» **WORK REQUEST**
Please copy each line from the entries that contains the string "myself".

» **INFORMATION PROVIDED**
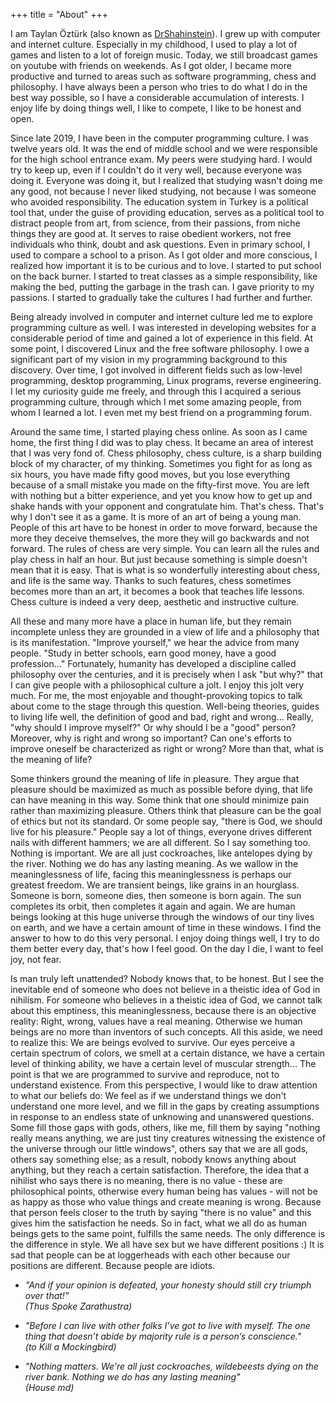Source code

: +++
title = "About"
+++

I am Taylan Öztürk (also known as [DrShahinstein](https://github.com/DrShahinstein)). I grew up with computer and internet culture. Especially in my childhood, I used to play a lot of games and listen to a lot of foreign music. Today, we still broadcast games on youtube with friends on weekends. As I got older, I became more productive and turned to areas such as software programming, chess and philosophy. I have always been a person who tries to do what I do in the best way possible, so I have a considerable accumulation of interests. I enjoy life by doing things well, I like to compete, I like to be honest and open.

Since late 2019, I have been in the computer programming culture. I was twelve years old. It was the end of middle school and we were responsible for the high school entrance exam. My peers were studying hard. I would try to keep up, even if I couldn't do it very well, because everyone was doing it. Everyone was doing it, but I realized that studying wasn't doing me any good, not because I never liked studying, not because I was someone who avoided responsibility. The education system in Turkey is a political tool that, under the guise of providing education, serves as a political tool to distract people from art, from science, from their passions, from niche things they are good at. It serves to raise obedient workers, not free individuals who think, doubt and ask questions. Even in primary school, I used to compare a school to a prison. As I got older and more conscious, I realized how important it is to be curious and to love. I started to put school on the back burner. I started to treat classes as a simple responsibility, like making the bed, putting the garbage in the trash can. I gave priority to my passions. I started to gradually take the cultures I had further and further.

Being already involved in computer and internet culture led me to explore programming culture as well. I was interested in developing websites for a considerable period of time and gained a lot of experience in this field. At some point, I discovered Linux and the free software philosophy. I owe a significant part of my vision in my programming background to this discovery. Over time, I got involved in different fields such as low-level programming, desktop programming, Linux programs, reverse engineering. I let my curiosity guide me freely, and through this I acquired a serious programming culture, through which I met some amazing people, from whom I learned a lot. I even met my best friend on a programming forum.

Around the same time, I started playing chess online. As soon as I came home, the first thing I did was to play chess. It became an area of interest that I was very fond of. Chess philosophy, chess culture, is a sharp building block of my character, of my thinking.
 Sometimes you fight for as long as six hours, you have made fifty good moves, but you lose everything because of a small mistake you made on the fifty-first move. You are left with nothing but a bitter experience, and yet you know how to get up and shake hands with your opponent and congratulate him. That's chess. That's why I don't see it as a game. It is more of an art of being a young man. People of this art have to be honest in order to move forward, because the more they deceive themselves, the more they will go backwards and not forward. The rules of chess are very simple. You can learn all the rules and play chess in half an hour. But just because something is simple doesn't mean that it is easy. That is what is so wonderfully interesting about chess, and life is the same way. Thanks to such features, chess sometimes becomes more than an art, it becomes a book that teaches life lessons. Chess culture is indeed a very deep, aesthetic and instructive culture.

All these and many more have a place in human life, but they remain incomplete unless they are grounded in a view of life and a philosophy that is its manifestation. "Improve yourself," we hear the advice from many people. "Study in better schools, earn good money, have a good profession..." Fortunately, humanity has developed a discipline called philosophy over the centuries, and it is precisely when I ask "but why?" that I can give people with a philosophical culture a jolt. I enjoy this jolt very much. For me, the most enjoyable and thought-provoking topics to talk about come to the stage through this question. Well-being theories, guides to living life well, the definition of good and bad, right and wrong... Really, "why should I improve myself?" Or why should I be a "good" person? Moreover, why is right and wrong so important? Can one's efforts to improve oneself be characterized as right or wrong? More than that, what is the meaning of life?

Some thinkers ground the meaning of life in pleasure. They argue that pleasure should be maximized as much as possible before dying, that life can have meaning in this way. Some think that one should minimize pain rather than maximizing pleasure. Others think that pleasure can be the goal of ethics but not its standard. Or some people say, "there is God, we should live for his pleasure." People say a lot of things, everyone drives different nails with different hammers; we are all different. So I say something too. Nothing is important. We are all just cockroaches, like antelopes dying by the river. Nothing we do has any lasting meaning. As we wallow in the meaninglessness of life, facing this meaninglessness is perhaps our greatest freedom. We are transient beings, like grains in an hourglass. Someone is born, someone dies, then someone is born again. The sun completes its orbit, then completes it again and again. We are human beings looking at this huge universe through the windows of our tiny lives on earth, and we have a certain amount of time in these windows. I find the answer to how to do this very personal. I enjoy doing things well, I try to do them better every day, that's how I feel good. On the day I die, I want to feel joy, not fear.

Is man truly left unattended? Nobody knows that, to be honest. But I see the inevitable end of someone who does not believe in a theistic idea of God in nihilism. For someone who believes in a theistic idea of God, we cannot talk about this emptiness, this meaninglessness, because there is an objective reality: Right, wrong, values have a real meaning. Otherwise we human beings are no more than inventors of such concepts. All this aside, we need to realize this: We are beings evolved to survive. Our eyes perceive a certain spectrum of colors, we smell at a certain distance, we have a certain level of thinking ability, we have a certain level of muscular strength... The point is that we are programmed to survive and reproduce, not to understand existence. From this perspective, I would like to draw attention to what our beliefs do: We feel as if we understand things we don't understand one more level, and we fill in the gaps by creating assumptions in response to an endless state of unknowing and unanswered questions. Some fill those gaps with gods, others, like me, fill them by saying "nothing really means anything, we are just tiny creatures witnessing the existence of the universe through our little windows", others say that we are all gods, others say something else; as a result, nobody knows anything about anything, but they reach a certain satisfaction. Therefore, the idea that a nihilist who says there is no meaning, there is no value - these are philosophical points, otherwise every human being has values - will not be as happy as those who value things and create meaning is wrong. Because that person feels closer to the truth by saying "there is no value" and this gives him the satisfaction he needs. So in fact, what we all do as human beings gets to the same point, fulfills the same needs. The only difference is the difference in style. We all have sex but we have different positions :) It is sad that people can be at loggerheads with each other because our positions are different. Because people are idiots.

* _"And if your opinion is defeated, your honesty should still cry triumph over that!"_<br/>_(Thus Spoke Zarathustra)_

* _"Before I can live with other folks I’ve got to live with myself. The one thing that doesn’t abide by majority rule is a person’s conscience."_<br/>_(to Kill a Mockingbird)_

* _"Nothing matters. We're all just cockroaches, wildebeests dying on the river bank. Nothing we do has any lasting meaning"_<br/>_(House md)_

» **WRITTEN RESPONSE**
All these and many more have a place in human life, but they remain incomplete unless they are grounded in a view of life and a philosophy that is its manifestation. "Improve yourself," we hear the advice from many people. "Study in better schools, earn good money, have a good profession..." Fortunately, humanity has developed a discipline called philosophy over the centuries, and it is precisely when I ask "but why?" that I can give people with a philosophical culture a jolt. I enjoy this jolt very much. For me, the most enjoyable and thought-provoking topics to talk about come to the stage through this question. Well-being theories, guides to living life well, the definition of good and bad, right and wrong... Really, "why should I improve myself?" Or why should I be a "good" person? Moreover, why is right and wrong so important? Can one's efforts to improve oneself be characterized as right or wrong? More than that, what is the meaning of life?
* _"Before I can live with other folks I’ve got to live with myself. The one thing that doesn’t abide by majority rule is a person’s conscience."_<br/>_(to Kill a Mockingbird)_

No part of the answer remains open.